In deze zaak heeft de Rechtbank Gelderland op 15 september 2016 uitspraak gedaan in een geschil tussen eiser en verweerder over de toekenning van een loopbaanpremie op basis van de Tijdelijke regeling overstap naar een niet substantieel bezwarende functie. Eiser, werkzaam als Bewaarder/Beveiligingsbeambte, had in 2015 een aanvraag ingediend voor een loopbaanpremie. Verweerder kende hem aanvankelijk een premie van 80% toe, maar na bezwaar werd dit verhoogd naar 130%. Eiser ging echter in beroep omdat hij meende recht te hebben op een premie van 150% vanwege zijn langdurige dienstverband in substantieel bezwarende functies.
De rechtbank heeft vastgesteld dat eiser vanaf 7 augustus 2000 tot 1 oktober 2015 feitelijk werkzaam is geweest in een SB-functie.

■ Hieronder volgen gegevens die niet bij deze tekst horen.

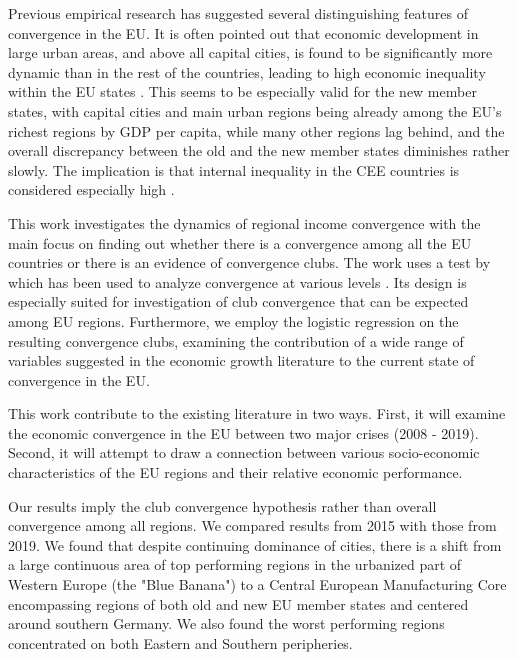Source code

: \documentclass[11pt]{article}
\begin{document}
Previous empirical research has suggested several distinguishing features of convergence in the EU. It is often pointed out that economic development in large urban areas, and above all capital cities, is found to be significantly more dynamic than in the rest of the countries, leading to high economic inequality within the EU states \citep{geppert2008regional}. This seems to be especially valid for the new member states, with capital cities and main urban regions being already among the EU's richest regions by GDP per capita, while many other regions lag behind, and the overall discrepancy between the old and the new member states diminishes rather slowly. The implication is that internal inequality in the CEE countries is considered especially high \citep{geppert2008regional,sme2012regional, smketkowski2013regional}.


This work investigates the dynamics of regional income convergence with the main focus on finding out whether there is a convergence among all the EU countries or there is an evidence of convergence clubs. The work uses a test by \citet{phillips2007transition} which has been used to analyze convergence at various levels \citep{bartkowska2012regional, borsi2015evolution, von2017regional}. Its design is especially suited for investigation of club convergence that can be expected among EU regions. Furthermore, we employ the logistic regression on the resulting convergence clubs, examining the contribution of a wide range of variables suggested in the economic growth literature to the current state of convergence in the EU.

This work contribute to the existing literature in two ways. First, it will examine the economic convergence in the EU between two major crises (2008 - 2019). Second, it will attempt to draw a connection between various socio-economic characteristics of the EU regions and their relative economic performance.

Our results imply the club convergence hypothesis rather than overall convergence among all regions. We compared results from 2015 with those from 2019. We found that despite continuing dominance of cities, there is a shift from a large continuous area of top performing regions in the urbanized part of Western Europe (the "Blue Banana") to a Central European Manufacturing Core encompassing regions of both old and new EU member states and centered around southern Germany. We also found the worst performing regions concentrated on both Eastern and Southern peripheries.
\end{document}
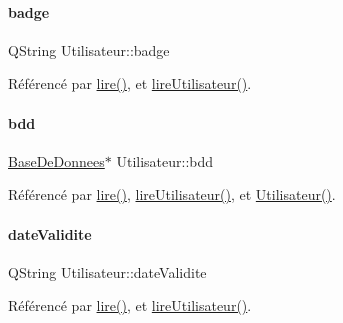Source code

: \paragraph{\texorpdfstring{badge}{badge}}
{\footnotesize\ttfamily Q\+String Utilisateur\+::badge\hspace{0.3cm}{\ttfamily [private]}}



Référencé par \hyperlink{class_utilisateur_aa7d1a92ff4e06e9d302369f6c48884e1}{lire()}, et \hyperlink{class_utilisateur_a5911f84daf6d47d7f50e6d16022b292e}{lire\+Utilisateur()}.

\mbox{\label{class_utilisateur_a94fa14e95bd90358fb67eca0170e1724}} 
\paragraph{\texorpdfstring{bdd}{bdd}}
{\footnotesize\ttfamily \hyperlink{class_base_de_donnees}{Base\+De\+Donnees}$\ast$ Utilisateur\+::bdd\hspace{0.3cm}{\ttfamily [private]}}



Référencé par \hyperlink{class_utilisateur_aa7d1a92ff4e06e9d302369f6c48884e1}{lire()}, \hyperlink{class_utilisateur_a5911f84daf6d47d7f50e6d16022b292e}{lire\+Utilisateur()}, et \hyperlink{class_utilisateur_ae76433a6d353c5f5ad0c6a6af64022ad}{Utilisateur()}.

\mbox{\label{class_utilisateur_a898cd6f5a64d733ad49a8a74388326cd}} 
\paragraph{\texorpdfstring{date\+Validite}{dateValidite}}
{\footnotesize\ttfamily Q\+String Utilisateur\+::date\+Validite\hspace{0.3cm}{\ttfamily [private]}}



Référencé par \hyperlink{class_utilisateur_aa7d1a92ff4e06e9d302369f6c48884e1}{lire()}, et \hyperlink{class_utilisateur_a5911f84daf6d47d7f50e6d16022b292e}{lire\+Utilisateur()}.

\mbox{\label{class_utilisateur_a2f45443ce5277a5e6baefe5121e66555}} 
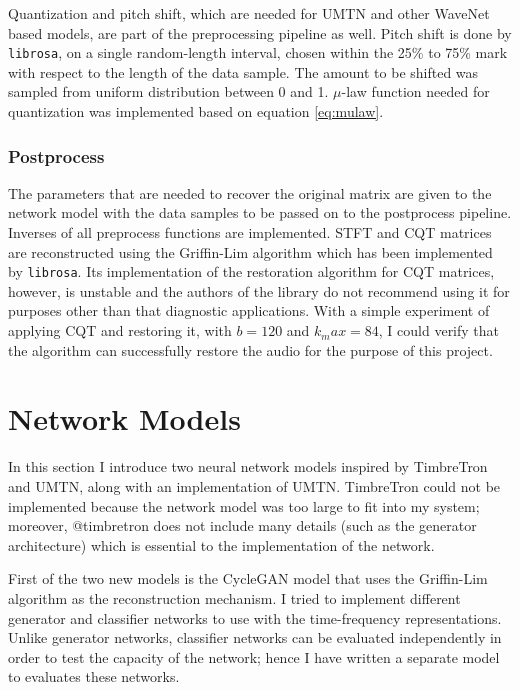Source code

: \documentclass[12pt,a4paper,]{report}
\begin{document}
Quantization and pitch shift, which are needed for UMTN and other
WaveNet based models, are part of the preprocessing pipeline as well.
Pitch shift is done by \texttt{librosa}, on a single random-length
interval, chosen within the 25\% to 75\% mark with respect to the length
of the data sample. The amount to be shifted was sampled from uniform
distribution between 0 and 1. \(\mu\)-law function needed for
quantization was implemented based on equation \ref{eq:mulaw}.

\hypertarget{postprocess}{%
\subsubsection{Postprocess}\label{postprocess}}

The parameters that are needed to recover the original matrix are given
to the network model with the data samples to be passed on to the
postprocess pipeline. Inverses of all preprocess functions are
implemented. STFT and CQT matrices are reconstructed using the
Griffin-Lim algorithm which has been implemented by \texttt{librosa}.
Its implementation of the restoration algorithm for CQT matrices,
however, is unstable and the authors of the library do not recommend
using it for purposes other than that diagnostic applications. With a
simple experiment of applying CQT and restoring it, with \(b = 120\) and
\(k_max = 84\), I could verify that the algorithm can successfully
restore the audio for the purpose of this project.

\hypertarget{network-models}{%
\section{Network Models}\label{network-models}}

In this section I introduce two neural network models inspired by
TimbreTron and UMTN, along with an implementation of UMTN. TimbreTron
could not be implemented because the network model was too large to fit
into my system; moreover, @timbretron does not include many details
(such as the generator architecture) which is essential to the
implementation of the network.

First of the two new models is the CycleGAN model that uses the
Griffin-Lim algorithm as the reconstruction mechanism. I tried to
implement different generator and classifier networks to use with the
time-frequency representations. Unlike generator networks, classifier
networks can be evaluated independently in order to test the capacity of
the network; hence I have written a separate model to evaluates these
networks.
\end{document}
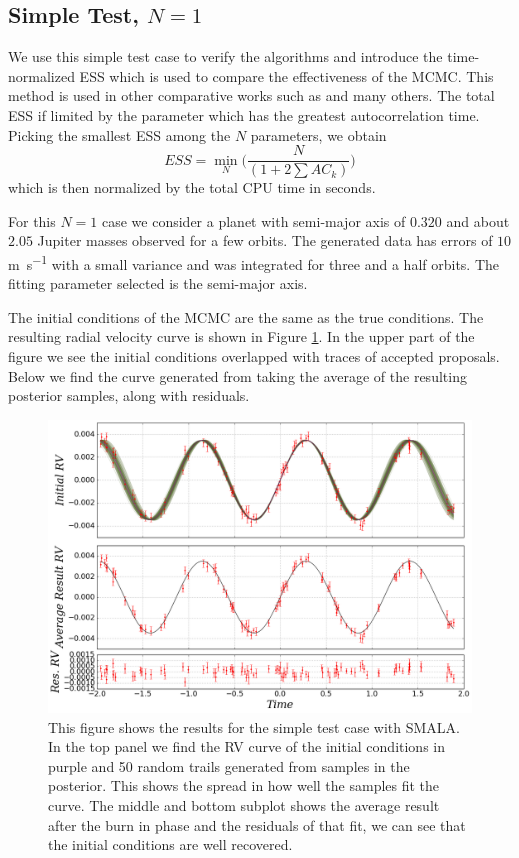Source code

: \documentclass{aa}
\begin{document}
\subsection{Simple Test, $N=1$}
We use this simple test case to verify the algorithms and introduce the time-normalized ESS which is used to compare the effectiveness of the MCMC. This method is used in other comparative works such as \cite{Girolami2011, 1504.01418, Meyer2016, Lan2015} and many others. The total ESS if limited by the parameter which has the greatest autocorrelation time. Picking the smallest ESS among the $N$ parameters, we obtain $$ESS = \min_N\bigg( \frac{N}{(1+2\sum AC_k)}\bigg)$$ which is then normalized by the total CPU time in seconds. 

For this $N=1$ case we consider a planet with semi-major axis of $0.320$ and about $2.05$ Jupiter masses observed for a few orbits. The generated data has errors of $10$ \si{\metre\per\second} with a small variance and was integrated for three and a half orbits. The fitting parameter selected is the semi-major axis.

The initial conditions of the MCMC are the same as the true conditions. The resulting radial velocity curve is shown in Figure \ref{FigSimple}. In the upper part of the figure we see the initial conditions overlapped with traces of accepted proposals. Below we find the curve generated from taking the average of the resulting posterior samples, along with residuals.

\begin{figure}
\centering
\includegraphics[width=0.95\hsize]{rv1-1.png}
   \caption{This figure shows the results for the simple test case with SMALA. In the top panel we find the RV curve of the initial conditions in purple and 50 random trails generated from samples in the posterior. This shows the spread in how well the samples fit the curve. The middle and bottom subplot shows the average result after the burn in phase and the residuals of that fit, we can see that the initial conditions are well recovered.}
      \label{FigSimple}
\end{figure}
\end{document}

De kern van het geschil was de interpretatie van het begrip 'indiensttreding' in de Tijdelijke regeling. Eiser stelde dat dit begrip verwijst naar de feitelijke situatie, terwijl verweerder dit opvatte als de formele aanstelling. De rechtbank oordeelde dat het begrip 'indiensttreding' inderdaad de feitelijke situatie omvat en dat eiser recht heeft op een loopbaanpremie van 150%, bestaande uit 100% plus een bonus van 50%.
De rechtbank heeft het bestreden besluit vernietigd, het eerdere besluit van verweerder herroepen en eiser de gevraagde loopbaanpremie toegekend. Tevens is verweerder veroordeeld tot vergoeding van de proceskosten en het griffierecht. Deze uitspraak benadrukt het belang van de feitelijke werkzaamheden van ambtenaren in het kader van de toekenning van loopbaanpremies.